Exercise details: Your output should match the listing below word for word, without any images.

Supplied records:
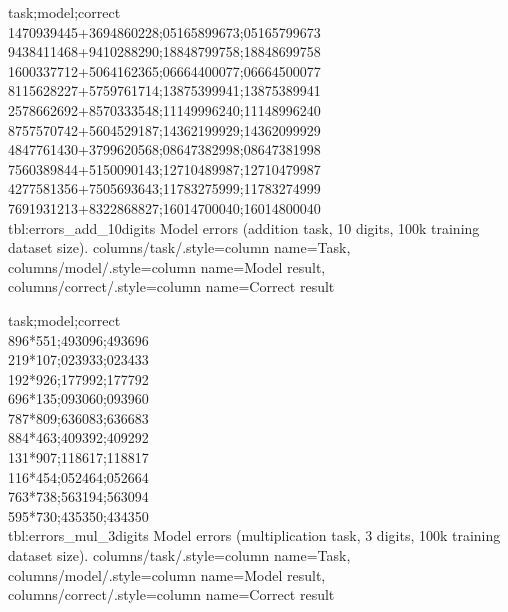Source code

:{
	task;model;correct\\
	1470939445+3694860228;05165899673;05165799673\\
	9438411468+9410288290;18848799758;18848699758\\
	1600337712+5064162365;06664400077;06664500077\\
	8115628227+5759761714;13875399941;13875389941\\
	2578662692+8570333548;11149996240;11148996240\\
	8757570742+5604529187;14362199929;14362099929\\
	4847761430+3799620568;08647382998;08647381998\\
	7560389844+5150090143;12710489987;12710479987\\
	4277581356+7505693643;11783275999;11783274999\\
	7691931213+8322868827;16014700040;16014800040\\
}
{tbl:errors_add_10digits}
{
	Model errors (addition task, 10 digits, 100k training dataset size).
}
{
	columns/task/.style={column name={Task}},
	columns/model/.style={column name={Model result}},
	columns/correct/.style={column name={Correct result}}
}


{
	task;model;correct\\
	896*551;493096;493696\\
	219*107;023933;023433\\
	192*926;177992;177792\\
	696*135;093060;093960\\
	787*809;636083;636683\\
	884*463;409392;409292\\
	131*907;118617;118817\\
	116*454;052464;052664\\
	763*738;563194;563094\\
	595*730;435350;434350\\
}
{tbl:errors_mul_3digits}
{
	Model errors (multiplication task, 3 digits, 100k training dataset size).
}
{
	columns/task/.style={column name={Task}},
	columns/model/.style={column name={Model result}},
	columns/correct/.style={column name={Correct result}}
}

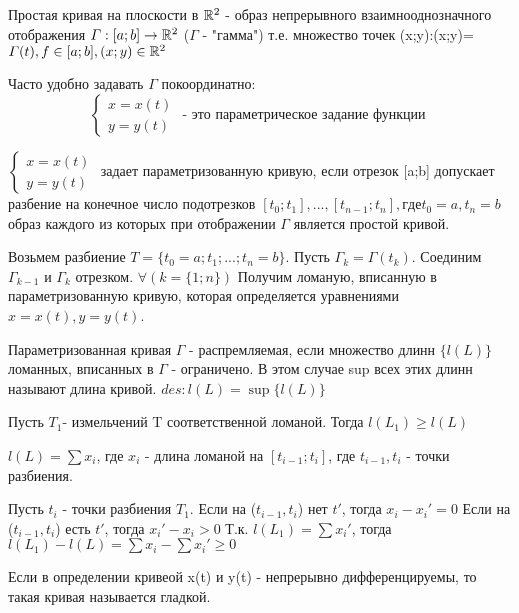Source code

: \begin{opred}
Простая кривая на плоскости в $\mathbb{R}^2$ - образ непрерывного взаимнооднозначного отображения $ \varGamma:[a;b] \to \mathbb{R}^2$ ($\varGamma$ - "гамма") т.е. множество точек (x;y):{(x;y)=$\varGamma(t),f\in[a;b],(x;y)\in \mathbb{R}^2$}
\end{opred}
Часто удобно задавать $\varGamma$ покоординатно:
$$
\left\{
\begin{array}{l}
x=x(t) \\
y=y(t)
\end{array}
\right. \mbox{~- это параметрическое задание функции~}
$$

$
\left\{
\begin{array}{l}
x=x(t) \\
y=y(t)
\end{array}
\right.$ задает параметризованную кривую, если отрезок [a;b] допускает разбение на конечное число подотрезков 
$[t_0;t_1],...,[t_{n-1};t_n], где t_0=a, t_n=b$
образ каждого из которых при отображении $\varGamma$ является простой кривой.

\begin{opred}
Возьмем разбиение $T=\{t_0=a;t_1;...;t_n=b\}$.
Пусть $\varGamma_k=\varGamma(t_k)$. Соединим $\varGamma_{k-1}$ и $\varGamma_k$ отрезком. $\forall(k=\{1;n\})$
Получим ломаную, вписанную в параметризованную кривую, которая определяется уравнениями $x=x(t), y=y(t)$.
\end{opred}

\begin{opred}
	Параметризованная кривая $\varGamma$ - распремляемая, если множество длинн $\{l(L)\}$ ломанных, вписанных в $\varGamma$ - ограничено. В этом случае sup всех этих длинн называют длина кривой.
	$des: l(L)=\sup \{l(L)\}$
\end{opred}

\begin{teorema}
Пусть $T_1$- измельчений T соответственной ломаной. Тогда $l(L_1) \geqslant l(L)$
\end{teorema}
	
\dokvo
$l(L)=\sum x_i$, где $x_i$ - длина ломаной на $[t_{i-1};t_i]$, где $t_{i-1},t_i$ - точки разбиения.

Пусть $t_i$ - точки разбиения $T_1$.
Если на ($t_{i-1},t_i$) нет $t'$, тогда $x_i-{x_i}' = 0$
Если на ($t_{i-1},t_i$) есть $t'$, тогда ${x_i}'-x_i > 0$
Т.к. $l(L_1)=\sum {x_i'}$, тогда $l(L_1)-l(L)=\sum x_i - \sum {x_i}' \geqslant 0$
\dokno

\begin{opred}
	Если в определении кривеой x(t) и y(t) - непрерывно дифференцируемы, то такая кривая называется гладкой.
\end{opred}

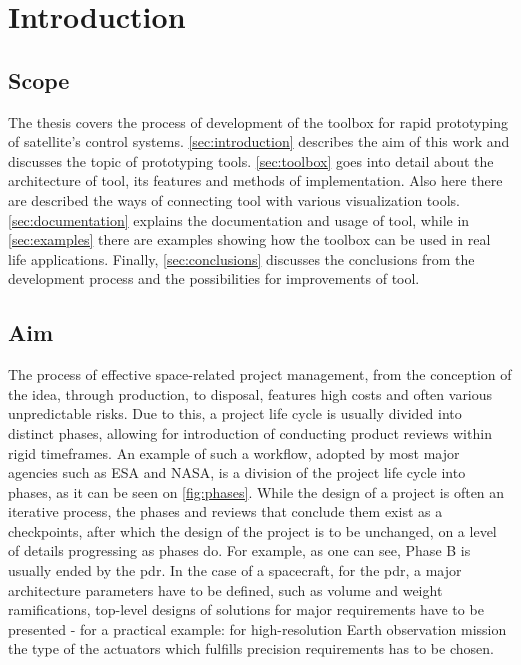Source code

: \section{Introduction}\label{sec:introduction}

\subsection{Scope}
    The thesis covers the process of development of the toolbox for rapid prototyping of satellite's control systems. \autoref{sec:introduction} describes the aim of this work and discusses the topic of prototyping tools. \autoref{sec:toolbox} goes into detail about the architecture of \ac{tool}, its features and methods of implementation. Also here there are described the ways of connecting \ac{tool} with various visualization tools. \autoref{sec:documentation} explains the documentation and usage of \ac{tool}, while in \autoref{sec:examples} there are examples showing how the toolbox can be used in real life applications. Finally, \autoref{sec:conclusions} discusses the conclusions from the development process and the possibilities for improvements of \ac{tool}.

\subsection{Aim}
    The process of effective space-related project management, from the conception of the idea, through production, to disposal, features high costs and often various unpredictable risks. Due to this, a project life cycle is usually divided into distinct phases, allowing for introduction of conducting product reviews within rigid timeframes. An example of such a workflow, adopted by most major agencies such as ESA\cite{managementecss} and NASA\cite{kapurch2010nasa}, is a division of the project life cycle into phases, as it can be seen on \autoref{fig:phases}. While the design of a project is often an iterative process, the phases and reviews that conclude them exist as a checkpoints, after which the design of the project is to be unchanged, on a level of details progressing as phases do. For example, as one can see, Phase B is usually ended by the \ac{pdr}. In the case of a spacecraft, for the \ac{pdr}, a major architecture parameters have to be defined, such as volume and weight ramifications, top-level designs of solutions for major requirements have to be presented - for a practical example: for high-resolution Earth observation mission the type of the actuators which fulfills precision requirements has to be chosen.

Result below:
Source code

:{
	task;model;correct\\
	1470939445+3694860228;05165899673;05165799673\\
	9438411468+9410288290;18848799758;18848699758\\
	1600337712+5064162365;06664400077;06664500077\\
	8115628227+5759761714;13875399941;13875389941\\
	2578662692+8570333548;11149996240;11148996240\\
	8757570742+5604529187;14362199929;14362099929\\
	4847761430+3799620568;08647382998;08647381998\\
	7560389844+5150090143;12710489987;12710479987\\
	4277581356+7505693643;11783275999;11783274999\\
	7691931213+8322868827;16014700040;16014800040\\
}
{tbl:errors_add_10digits}
{
	Model errors (addition task, 10 digits, 100k training dataset size).
}
{
	columns/task/.style={column name={Task}},
	columns/model/.style={column name={Model result}},
	columns/correct/.style={column name={Correct result}}
}


{
	task;model;correct\\
	896*551;493096;493696\\
	219*107;023933;023433\\
	192*926;177992;177792\\
	696*135;093060;093960\\
	787*809;636083;636683\\
	884*463;409392;409292\\
	131*907;118617;118817\\
	116*454;052464;052664\\
	763*738;563194;563094\\
	595*730;435350;434350\\
}
{tbl:errors_mul_3digits}
{
	Model errors (multiplication task, 3 digits, 100k training dataset size).
}
{
	columns/task/.style={column name={Task}},
	columns/model/.style={column name={Model result}},
	columns/correct/.style={column name={Correct result}}
}

Source code

: \begin{opred}
Простая кривая на плоскости в $\mathbb{R}^2$ - образ непрерывного взаимнооднозначного отображения $ \varGamma:[a;b] \to \mathbb{R}^2$ ($\varGamma$ - "гамма") т.е. множество точек (x;y):{(x;y)=$\varGamma(t),f\in[a;b],(x;y)\in \mathbb{R}^2$}
\end{opred}
Часто удобно задавать $\varGamma$ покоординатно:
$$
\left\{
\begin{array}{l}
x=x(t) \\
y=y(t)
\end{array}
\right. \mbox{~- это параметрическое задание функции~}
$$

$
\left\{
\begin{array}{l}
x=x(t) \\
y=y(t)
\end{array}
\right.$ задает параметризованную кривую, если отрезок [a;b] допускает разбение на конечное число подотрезков 
$[t_0;t_1],...,[t_{n-1};t_n], где t_0=a, t_n=b$
образ каждого из которых при отображении $\varGamma$ является простой кривой.

\begin{opred}
Возьмем разбиение $T=\{t_0=a;t_1;...;t_n=b\}$.
Пусть $\varGamma_k=\varGamma(t_k)$. Соединим $\varGamma_{k-1}$ и $\varGamma_k$ отрезком. $\forall(k=\{1;n\})$
Получим ломаную, вписанную в параметризованную кривую, которая определяется уравнениями $x=x(t), y=y(t)$.
\end{opred}

\begin{opred}
	Параметризованная кривая $\varGamma$ - распремляемая, если множество длинн $\{l(L)\}$ ломанных, вписанных в $\varGamma$ - ограничено. В этом случае sup всех этих длинн называют длина кривой.
	$des: l(L)=\sup \{l(L)\}$
\end{opred}

\begin{teorema}
Пусть $T_1$- измельчений T соответственной ломаной. Тогда $l(L_1) \geqslant l(L)$
\end{teorema}
	
\dokvo
$l(L)=\sum x_i$, где $x_i$ - длина ломаной на $[t_{i-1};t_i]$, где $t_{i-1},t_i$ - точки разбиения.

Пусть $t_i$ - точки разбиения $T_1$.
Если на ($t_{i-1},t_i$) нет $t'$, тогда $x_i-{x_i}' = 0$
Если на ($t_{i-1},t_i$) есть $t'$, тогда ${x_i}'-x_i > 0$
Т.к. $l(L_1)=\sum {x_i'}$, тогда $l(L_1)-l(L)=\sum x_i - \sum {x_i}' \geqslant 0$
\dokno

\begin{opred}
	Если в определении кривеой x(t) и y(t) - непрерывно дифференцируемы, то такая кривая называется гладкой.
\end{opred}

Source code

: \section{Introduction}\label{sec:introduction}

\subsection{Scope}
    The thesis covers the process of development of the toolbox for rapid prototyping of satellite's control systems. \autoref{sec:introduction} describes the aim of this work and discusses the topic of prototyping tools. \autoref{sec:toolbox} goes into detail about the architecture of \ac{tool}, its features and methods of implementation. Also here there are described the ways of connecting \ac{tool} with various visualization tools. \autoref{sec:documentation} explains the documentation and usage of \ac{tool}, while in \autoref{sec:examples} there are examples showing how the toolbox can be used in real life applications. Finally, \autoref{sec:conclusions} discusses the conclusions from the development process and the possibilities for improvements of \ac{tool}.

\subsection{Aim}
    The process of effective space-related project management, from the conception of the idea, through production, to disposal, features high costs and often various unpredictable risks. Due to this, a project life cycle is usually divided into distinct phases, allowing for introduction of conducting product reviews within rigid timeframes. An example of such a workflow, adopted by most major agencies such as ESA\cite{managementecss} and NASA\cite{kapurch2010nasa}, is a division of the project life cycle into phases, as it can be seen on \autoref{fig:phases}. While the design of a project is often an iterative process, the phases and reviews that conclude them exist as a checkpoints, after which the design of the project is to be unchanged, on a level of details progressing as phases do. For example, as one can see, Phase B is usually ended by the \ac{pdr}. In the case of a spacecraft, for the \ac{pdr}, a major architecture parameters have to be defined, such as volume and weight ramifications, top-level designs of solutions for major requirements have to be presented - for a practical example: for high-resolution Earth observation mission the type of the actuators which fulfills precision requirements has to be chosen.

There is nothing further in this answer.